At Machine Learning Company, we utilize Amazon Web Services for hosting our models. For instance, our automatic product classification model is deployed on AWS. The features and services offered by Amazon make scaling machine learning model deployment much simpler than it was a few years ago. However, for those unfamiliar with the AWS platform or model deployment, the process can still seem intimidating.
In this article, I will guide you on deploying a machine learning model as a REST API utilizing Docker and AWS services such as ECR, Sagemaker, and Lambda. We will start with saving the state of a trained machine learning model, developing inference code, and setting up a lightweight server to run within a Docker container. Next, we will deploy this containerized model to ECR and establish a machine learning endpoint in Sagemaker. Finally, we will create the REST API endpoint. Although this example will illustrate a model built with Scikit Learn, the methodology can be adapted to any machine learning framework that allows for the serialization, freezing, or saving of an estimator’s or transformer’s state.
All relevant code for this tutorial is available in the following repository: https://github.com/leongn/model_to_api
For this demonstration, we will focus on a sentiment analysis model trained on 100,000 labeled tweets that classify input as either positive or negative sentiment. The model accepts a sentence or multiple sentences and returns the predicted sentiment. It features two parts: the Scikit Learn TFIDF Vectorizer for text processing and a Logistic Regression classifier (also from Sklearn) for sentiment prediction.
The initial step in the deployment process involves preparing and storing your model for seamless re-opening on different platforms. Serialization is utilized to “freeze” the state of your trained classifier and preserve it. We will use Scikit Learn’s Joblib, a library tailored for efficiently saving large numpy arrays, making it ideal for Scikit Learn models.
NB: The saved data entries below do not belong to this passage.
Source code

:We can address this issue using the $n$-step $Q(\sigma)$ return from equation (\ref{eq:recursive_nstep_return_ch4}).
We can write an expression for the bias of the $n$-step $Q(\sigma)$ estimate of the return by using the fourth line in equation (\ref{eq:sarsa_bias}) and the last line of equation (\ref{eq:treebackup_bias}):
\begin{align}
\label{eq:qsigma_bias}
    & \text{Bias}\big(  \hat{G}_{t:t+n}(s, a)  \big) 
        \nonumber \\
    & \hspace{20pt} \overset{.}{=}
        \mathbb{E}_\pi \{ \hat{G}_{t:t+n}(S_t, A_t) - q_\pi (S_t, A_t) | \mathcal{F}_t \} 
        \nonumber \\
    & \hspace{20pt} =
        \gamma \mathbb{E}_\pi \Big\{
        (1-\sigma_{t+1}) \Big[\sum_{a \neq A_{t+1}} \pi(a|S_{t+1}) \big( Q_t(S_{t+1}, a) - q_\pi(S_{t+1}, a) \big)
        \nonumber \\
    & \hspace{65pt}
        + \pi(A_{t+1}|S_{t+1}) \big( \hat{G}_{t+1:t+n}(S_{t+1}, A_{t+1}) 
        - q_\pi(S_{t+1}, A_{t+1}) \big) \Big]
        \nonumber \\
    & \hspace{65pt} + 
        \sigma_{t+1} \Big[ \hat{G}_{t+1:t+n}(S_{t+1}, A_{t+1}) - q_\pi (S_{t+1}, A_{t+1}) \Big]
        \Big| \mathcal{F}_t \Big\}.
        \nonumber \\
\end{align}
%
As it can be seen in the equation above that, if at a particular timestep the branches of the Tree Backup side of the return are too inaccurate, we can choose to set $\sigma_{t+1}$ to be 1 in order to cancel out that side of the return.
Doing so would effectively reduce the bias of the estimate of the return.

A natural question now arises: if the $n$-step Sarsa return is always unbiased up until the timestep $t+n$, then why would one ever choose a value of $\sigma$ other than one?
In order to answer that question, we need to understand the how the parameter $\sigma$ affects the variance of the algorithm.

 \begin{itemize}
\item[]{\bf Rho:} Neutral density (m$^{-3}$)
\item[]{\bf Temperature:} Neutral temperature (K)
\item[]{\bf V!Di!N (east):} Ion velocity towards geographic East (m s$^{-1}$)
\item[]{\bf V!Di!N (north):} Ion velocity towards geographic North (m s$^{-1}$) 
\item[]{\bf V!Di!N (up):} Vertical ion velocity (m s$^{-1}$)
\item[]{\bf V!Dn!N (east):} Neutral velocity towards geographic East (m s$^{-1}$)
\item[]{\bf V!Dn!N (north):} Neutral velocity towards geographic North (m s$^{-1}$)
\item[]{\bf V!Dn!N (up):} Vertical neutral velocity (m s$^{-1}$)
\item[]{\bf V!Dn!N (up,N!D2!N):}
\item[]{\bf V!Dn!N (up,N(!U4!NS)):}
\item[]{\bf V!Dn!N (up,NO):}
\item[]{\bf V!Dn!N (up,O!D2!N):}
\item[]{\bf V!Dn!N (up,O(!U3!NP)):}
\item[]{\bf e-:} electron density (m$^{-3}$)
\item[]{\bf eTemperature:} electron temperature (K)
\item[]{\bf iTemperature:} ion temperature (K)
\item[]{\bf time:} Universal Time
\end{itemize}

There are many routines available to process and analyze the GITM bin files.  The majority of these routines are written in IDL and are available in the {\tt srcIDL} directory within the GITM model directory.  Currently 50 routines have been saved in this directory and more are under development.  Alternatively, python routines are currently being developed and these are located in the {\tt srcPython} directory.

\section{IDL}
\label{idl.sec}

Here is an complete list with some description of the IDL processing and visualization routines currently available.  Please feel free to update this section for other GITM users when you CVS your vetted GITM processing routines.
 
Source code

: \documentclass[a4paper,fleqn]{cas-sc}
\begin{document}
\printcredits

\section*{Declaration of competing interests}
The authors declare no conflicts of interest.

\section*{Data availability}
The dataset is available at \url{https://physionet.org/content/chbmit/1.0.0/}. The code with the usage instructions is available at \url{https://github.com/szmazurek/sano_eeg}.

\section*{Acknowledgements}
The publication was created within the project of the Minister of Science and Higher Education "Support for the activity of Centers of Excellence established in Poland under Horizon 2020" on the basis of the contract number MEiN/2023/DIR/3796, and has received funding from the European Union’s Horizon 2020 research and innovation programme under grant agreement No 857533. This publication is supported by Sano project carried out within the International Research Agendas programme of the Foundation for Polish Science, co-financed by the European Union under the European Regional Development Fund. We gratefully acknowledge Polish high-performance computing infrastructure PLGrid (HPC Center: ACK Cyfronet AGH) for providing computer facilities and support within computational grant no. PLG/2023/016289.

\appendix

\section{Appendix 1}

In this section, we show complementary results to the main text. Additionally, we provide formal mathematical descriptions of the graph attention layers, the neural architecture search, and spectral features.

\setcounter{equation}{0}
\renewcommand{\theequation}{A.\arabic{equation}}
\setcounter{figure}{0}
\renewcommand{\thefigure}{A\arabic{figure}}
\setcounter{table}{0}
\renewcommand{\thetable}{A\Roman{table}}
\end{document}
In cases where your model consists of multiple Scikit Learn estimators or transformers (like the TFIDF preprocessor in this example), you can also save them using Joblib. The sentiment analysis model includes two components that must be serialized: the TFIDF vectorizer and the classifier. The code below demonstrates how to save the classifier and vectorizer to the Model_Artifacts directory.
from sklearn.externals import joblib
joblib.dump(classifier, 'Model_Artifacts/classifier.pkl')
joblib.dump(tfidf_vectorizer, 'Model_Artifacts/tfidf_vectorizer.pkl')
There is no cap on the size or quantity of model components. If your model has an unusually large memory demand or requires additional computational power, you can select a more robust AWS instance.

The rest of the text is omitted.